[RFC] mm: mmap: Change DEFAULT_MAX_MAP_COUNT to INT_MAX

Message ID	20240830095636.572947-1-pspacek@isc.org (mailing list archive)
State	New
Headers	show Return-Path: <owner-linux-mm@kvack.org> From: Petr Spacek <pspacek@isc.org> To: linux-mm@kvack.org, linux-kernel@vger.kernel.org Cc: Petr Spacek <pspacek@isc.org> Subject: [PATCH RFC] mm: mmap: Change DEFAULT_MAX_MAP_COUNT to INT_MAX Date: Fri, 30 Aug 2024 11:56:36 +0200 Message-ID: <20240830095636.572947-1-pspacek@isc.org> MIME-Version: 1.0 Content-Type: text/plain; charset=UTF-8 Content-Transfer-Encoding: quoted-printable Sender: owner-linux-mm@kvack.org Precedence: bulk
Series	[RFC] mm: mmap: Change DEFAULT_MAX_MAP_COUNT to INT_MAX \| expand [RFC] mm: mmap: Change DEFAULT_MAX_MAP_COUNT to INT_MAX

Petr Špaček Aug. 30, 2024, 9:56 a.m. UTC

From: Petr Spacek <pspacek@isc.org>

Raise default sysctl vm.max_map_count to INT_MAX, which effectively
disables the limit for all sane purposes.
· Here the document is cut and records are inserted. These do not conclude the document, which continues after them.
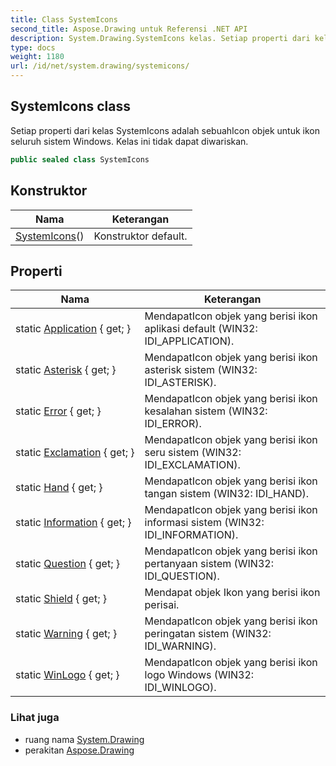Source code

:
 ```yaml
---
title: Class SystemIcons
second_title: Aspose.Drawing untuk Referensi .NET API
description: System.Drawing.SystemIcons kelas. Setiap properti dari kelas SystemIcons adalah sebuahIcon objek untuk ikon seluruh sistem Windows. Kelas ini tidak dapat diwariskan.
type: docs
weight: 1180
url: /id/net/system.drawing/systemicons/
---
```

## SystemIcons class

Setiap properti dari kelas SystemIcons adalah sebuahIcon objek untuk ikon seluruh sistem Windows. Kelas ini tidak dapat diwariskan.

```csharp
public sealed class SystemIcons
```

## Konstruktor

| Nama | Keterangan |
| --- | --- |
| [SystemIcons](systemicons/)() | Konstruktor default. |

## Properti

| Nama | Keterangan |
| --- | --- |
| static [Application](../../system.drawing/systemicons/application/) { get; } | MendapatIcon objek yang berisi ikon aplikasi default (WIN32: IDI_APPLICATION). |
| static [Asterisk](../../system.drawing/systemicons/asterisk/) { get; } | MendapatIcon objek yang berisi ikon asterisk sistem (WIN32: IDI_ASTERISK). |
| static [Error](../../system.drawing/systemicons/error/) { get; } | MendapatIcon objek yang berisi ikon kesalahan sistem (WIN32: IDI_ERROR). |
| static [Exclamation](../../system.drawing/systemicons/exclamation/) { get; } | MendapatIcon objek yang berisi ikon seru sistem (WIN32: IDI_EXCLAMATION). |
| static [Hand](../../system.drawing/systemicons/hand/) { get; } | MendapatIcon objek yang berisi ikon tangan sistem (WIN32: IDI_HAND). |
| static [Information](../../system.drawing/systemicons/information/) { get; } | MendapatIcon objek yang berisi ikon informasi sistem (WIN32: IDI_INFORMATION). |
| static [Question](../../system.drawing/systemicons/question/) { get; } | MendapatIcon objek yang berisi ikon pertanyaan sistem (WIN32: IDI_QUESTION). |
| static [Shield](../../system.drawing/systemicons/shield/) { get; } | Mendapat objek Ikon yang berisi ikon perisai. |
| static [Warning](../../system.drawing/systemicons/warning/) { get; } | MendapatIcon objek yang berisi ikon peringatan sistem (WIN32: IDI_WARNING). |
| static [WinLogo](../../system.drawing/systemicons/winlogo/) { get; } | MendapatIcon objek yang berisi ikon logo Windows (WIN32: IDI_WINLOGO). |

### Lihat juga

* ruang nama [System.Drawing](../../system.drawing/)
* perakitan [Aspose.Drawing](../../)


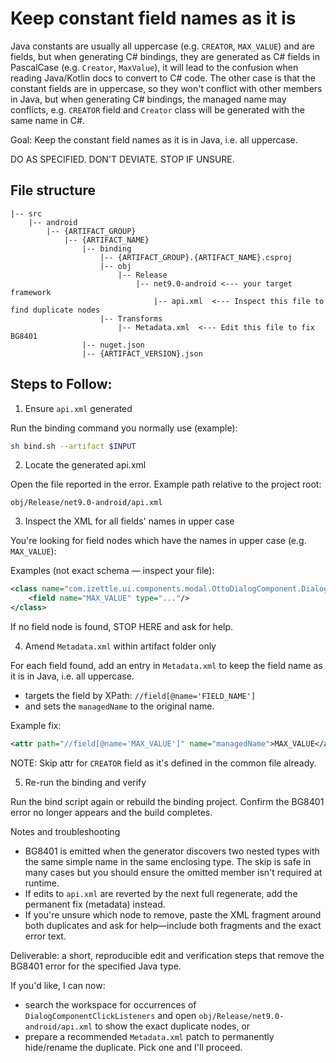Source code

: # Keep constant field names as it is

Java constants are usually all uppercase (e.g. `CREATOR`, `MAX_VALUE`) and are fields, but when generating C# bindings, they are generated as C# fields in PascalCase (e.g. `Creator`, `MaxValue`), it will lead to the confusion when reading Java/Kotlin docs to convert to C# code. The other case is that the constant fields are in uppercase, so they won't conflict with other members in Java, but when generating C# bindings, the managed name may conflicts, e.g. `CREATOR` field and `Creator` class will be generated with the same name in C#.

Goal: Keep the constant field names as it is in Java, i.e. all uppercase.

DO AS SPECIFIED. DON'T DEVIATE. STOP IF UNSURE.

## File structure

```
|-- src
    |-- android
        |-- {ARTIFACT_GROUP}
            |-- {ARTIFACT_NAME}
                |-- binding
                    |-- {ARTIFACT_GROUP}.{ARTIFACT_NAME}.csproj
                    |-- obj
                        |-- Release
                            |-- net9.0-android <--- your target framework
                                |-- api.xml  <--- Inspect this file to find duplicate nodes
                    |-- Transforms
                        |-- Metadata.xml  <--- Edit this file to fix BG8401
                |-- nuget.json
                |-- {ARTIFACT_VERSION}.json 
```

## Steps to Follow:

1) Ensure `api.xml` generated

Run the binding command you normally use (example):

```bash
sh bind.sh --artifact $INPUT
```

2) Locate the generated api.xml

Open the file reported in the error. Example path relative to the project root:

```
obj/Release/net9.0-android/api.xml
```

3) Inspect the XML for all fields' names in upper case

You're looking for field nodes which have the names in upper case (e.g. `MAX_VALUE`):

Examples (not exact schema — inspect your file):

```xml
<class name="com.izettle.ui.components.modal.OttoDialogComponent.DialogComponentClickListeners">
	<field name="MAX_VALUE" type="..."/>
</class>
```

If no field node is found, STOP HERE and ask for help.

4) Amend `Metadata.xml` within artifact folder only

For each field found, add an entry in `Metadata.xml` to keep the field name as it is in Java, i.e. all uppercase.
- targets the field by XPath: `//field[@name='FIELD_NAME']`
- and sets the `managedName` to the original name.

Example fix:
```xml
<attr path="//field[@name='MAX_VALUE']" name="managedName">MAX_VALUE</attr>
```

NOTE: Skip attr for `CREATOR` field as it's defined in the common file already.

5) Re-run the binding and verify

Run the bind script again or rebuild the binding project. Confirm the BG8401 error no longer appears and the build completes.

Notes and troubleshooting
- BG8401 is emitted when the generator discovers two nested types with the same simple name in the same enclosing type. The skip is safe in many cases but you should ensure the omitted member isn't required at runtime.
- If edits to `api.xml` are reverted by the next full regenerate, add the permanent fix (metadata) instead.
- If you're unsure which node to remove, paste the XML fragment around both duplicates and ask for help—include both fragments and the exact error text.

Deliverable: a short, reproducible edit and verification steps that remove the BG8401 error for the specified Java type.

If you'd like, I can now:
- search the workspace for occurrences of `DialogComponentClickListeners` and open `obj/Release/net9.0-android/api.xml` to show the exact duplicate nodes, or
- prepare a recommended `Metadata.xml` patch to permanently hide/rename the duplicate.
Pick one and I'll proceed.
The sysctl is kept around in
case there is some use-case for this limit.

The old default value of vm.max_map_count=65530 provided compatibility
with ELF format predating year 2000 and with binutils predating 2010. At
the same time the old default caused issues with applications deployed
in 2024.

State since 2012: Linux 3.2.0 correctly generates coredump from a
process with 100 000 mmapped files. GDB 7.4.1, binutils 2.22 work with
this coredump fine and can actually read data from the mmaped addresses.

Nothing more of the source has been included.